TLDR: 1 and nope.
Paint snob here. My life's goal is to never paint something twice. I think nothing of spending $300/gal. on aircraft grade paint. I've evaluated a lot of the work in the field, including NASA's acclaimed book Hell of a place to put a million tons of military-critical steel latticework, seriously, we couldn't have done this in Arizona? now a website at http://corrosion.ksc.nasa.gov. Which has some interesting stuff, mostly the idea to take paint seriously.
It's mostly in the prep
If you knock it down to SSPC-SP10 (sandblasting), even a poor primer will perform quite well because there isn't any rust. I bought a ton of $10/gal primer from a paint company right after the lead ban (when paint wasn't so great), and it's lasted 30 years on a sandblasted surface.
You're doing more like SP2 with the sander (they're categories, it's not linear) and you plan to do SP-nothin' on the next door. By the way, that's gonna look ugly as sin. It will be obvious to the buyer that you just painted over rust.
Keep in mind the rust is acting under the paint, and one more paint layer won't do anything at all, even if it's the aircraft stuff. Needless to say I don't waste any aircraft paint on poor prep like that (even when necessity forces me to do it).
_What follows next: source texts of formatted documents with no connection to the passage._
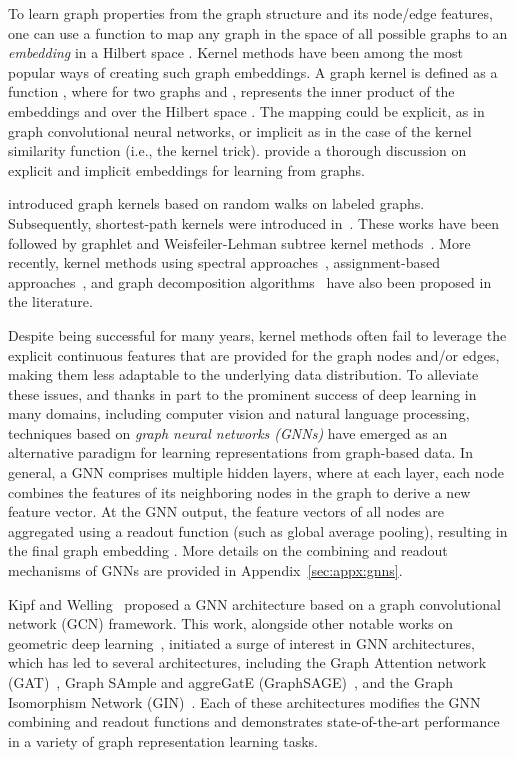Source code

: \documentclass[table]{article} \usepackage{iclr2021_conference,times}
\begin{document}
To learn graph properties from the graph structure and its node/edge features, one can use a function  to map any graph  in the space of all possible graphs  to an \emph{embedding}  in a Hilbert space . Kernel methods have been among the most popular ways of creating such graph embeddings. A graph kernel is defined as a function , where for two graphs  and ,  represents the inner product of the embeddings  and  over the Hilbert space . The mapping  could be explicit, as in graph convolutional neural networks, or implicit as in the case of the kernel similarity function  (i.e., the kernel trick). \cite{kriege2014explicit} provide a thorough discussion on explicit and implicit embeddings for learning from graphs.

\cite{kashima2003marginalized} introduced graph kernels based on random walks on labeled graphs. Subsequently, shortest-path kernels were introduced in~\citep{borgwardt2005shortest}. These works have been followed by graphlet and Weisfeiler-Lehman subtree kernel methods~\citep{shervashidze2009efficient, shervashidze2011weisfeiler, morris2017glocalized}. More recently, kernel methods using spectral approaches~\citep{kondor2016multiscale}, assignment-based approaches~\citep{kriege2016valid, nikolentzos2017matching}, and graph decomposition algorithms~\citep{nikolentzos2018degeneracy} have also been proposed in the literature.  

Despite being successful for many years, kernel methods often fail to leverage the explicit continuous features that are provided for the graph nodes and/or edges, making them less adaptable to the underlying data distribution. To alleviate these issues, and thanks in part to the prominent success of deep learning in many domains, including computer vision and natural language processing, techniques based on \emph{graph neural networks (GNNs)} have emerged as an alternative paradigm for learning representations from graph-based data. In general, a GNN comprises multiple hidden layers, where at each layer, each node combines the features of its neighboring nodes in the graph to derive a new feature vector. At the GNN output, the feature vectors of all nodes are aggregated using a readout function (such as global average pooling), resulting in the final graph embedding . More details on the combining and readout mechanisms of GNNs are provided in Appendix~\ref{sec:appx:gnns}.

Kipf and Welling~\citep{kipf2016semi} proposed a GNN architecture based on a graph convolutional network (GCN) framework. This work, alongside other notable works on geometric deep learning~\citep{defferrard2016convolutional}, initiated a surge of interest in GNN architectures, which has led to several architectures, including the Graph Attention network (GAT)~\citep{velivckovic2017graph}, Graph SAmple and aggreGatE (GraphSAGE)~\citep{hamilton2017inductive}, and the Graph Isomorphism Network (GIN)~\citep{xu2018how}. Each of these architectures modifies the GNN combining and readout functions and demonstrates state-of-the-art performance in a variety of graph representation learning tasks.
\end{document}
Water content accelerates rust. When I must paint over any rust, I prefer to do it in direct sun in low humidity days with the surface temp nice and hot at 130-140F. That removes as much moisture as possible from the pores of the rust.
Paint matters too
Especially if prep isn't fantastic. I've found over rust, the exotic $100/gal primers don't work... rust converters don't work at all (NASA backs this up)... ironically what works is plain ole cheap Rustoleum 7769 Rusty Metal Primer. Yes I know it's brown. If you want a white one, I don't know what to tell you. I haven't found anything that works. ** What I do is wait for the 7769 to dry fully then top it with 7780 Clean Metal Primer just for the white coverage.
So if it were me, I'd go back and wirebrush and then sand each exterior door til you've removed as much loose rust as possible, 7769, then whatever other paint you want from there.
Don't leave it in primer
Primer is not paint. It is not a protective coating. It is designed to prepare the surface for a protective coating. You need to follow up and put a compatible topcoat on top of the primer.
If you need evidence of this, just look at any old car driving around that has been laboriously sanded, bondoed and primered, and now has rust eating through the primer because the owner couldn't get paint money together. That is good primer on a well-prepared surface, that is failing because primer isn't paint.
** in fact, I intentionally use white primer on surfaces I'm unwilling to fully sandblast -- let it sit a few months (yes, in primer) and rust punches through wherever it will, easily seen against the white. Sandblast those spots and done.